To do: Check every line of the data below for "based". Copy each one that has it.
━━━ Material provided
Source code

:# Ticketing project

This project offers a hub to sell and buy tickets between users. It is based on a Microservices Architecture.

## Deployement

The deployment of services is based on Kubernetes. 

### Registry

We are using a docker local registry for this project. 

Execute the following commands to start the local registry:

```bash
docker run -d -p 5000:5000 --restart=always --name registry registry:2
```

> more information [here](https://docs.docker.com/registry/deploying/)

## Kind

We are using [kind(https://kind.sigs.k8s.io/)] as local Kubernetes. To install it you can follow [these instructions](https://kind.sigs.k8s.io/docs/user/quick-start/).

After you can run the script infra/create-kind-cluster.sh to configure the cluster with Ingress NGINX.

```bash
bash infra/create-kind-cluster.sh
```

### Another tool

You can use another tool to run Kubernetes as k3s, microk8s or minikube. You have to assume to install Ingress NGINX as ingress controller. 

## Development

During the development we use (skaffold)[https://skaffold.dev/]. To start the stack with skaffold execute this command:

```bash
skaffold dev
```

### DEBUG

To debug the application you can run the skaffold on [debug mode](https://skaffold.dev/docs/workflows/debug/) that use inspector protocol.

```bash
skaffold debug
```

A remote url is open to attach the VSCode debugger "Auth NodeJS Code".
━━━━━━
Result below:
This project offers a hub to sell and buy tickets between users. It is based on a Microservices Architecture.
The deployment of services is based on Kubernetes. 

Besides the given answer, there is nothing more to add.